:: EXERCISE DIRECTIONS ::
Your answer should be the line containing "There can be" and each line after it through the end of the data below, repeated exactly.

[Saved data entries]

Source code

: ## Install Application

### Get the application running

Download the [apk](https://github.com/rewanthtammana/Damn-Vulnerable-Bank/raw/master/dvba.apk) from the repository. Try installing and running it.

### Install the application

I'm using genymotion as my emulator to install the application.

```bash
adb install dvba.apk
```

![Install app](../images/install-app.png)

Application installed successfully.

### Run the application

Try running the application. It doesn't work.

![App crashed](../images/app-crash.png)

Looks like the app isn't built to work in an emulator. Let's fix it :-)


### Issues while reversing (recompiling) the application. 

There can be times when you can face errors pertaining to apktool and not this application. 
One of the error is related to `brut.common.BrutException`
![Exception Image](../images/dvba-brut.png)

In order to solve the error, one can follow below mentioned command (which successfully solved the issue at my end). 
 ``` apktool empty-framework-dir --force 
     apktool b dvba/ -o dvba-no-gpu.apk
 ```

:: ANSWER FOR THE TASK ::
There can be times when you can face errors pertaining to apktool and not this application. 
One of the error is related to `brut.common.BrutException`
![Exception Image](../images/dvba-brut.png)

In order to solve the error, one can follow below mentioned command (which successfully solved the issue at my end). 
 ``` apktool empty-framework-dir --force 
     apktool b dvba/ -o dvba-no-gpu.apk
 ```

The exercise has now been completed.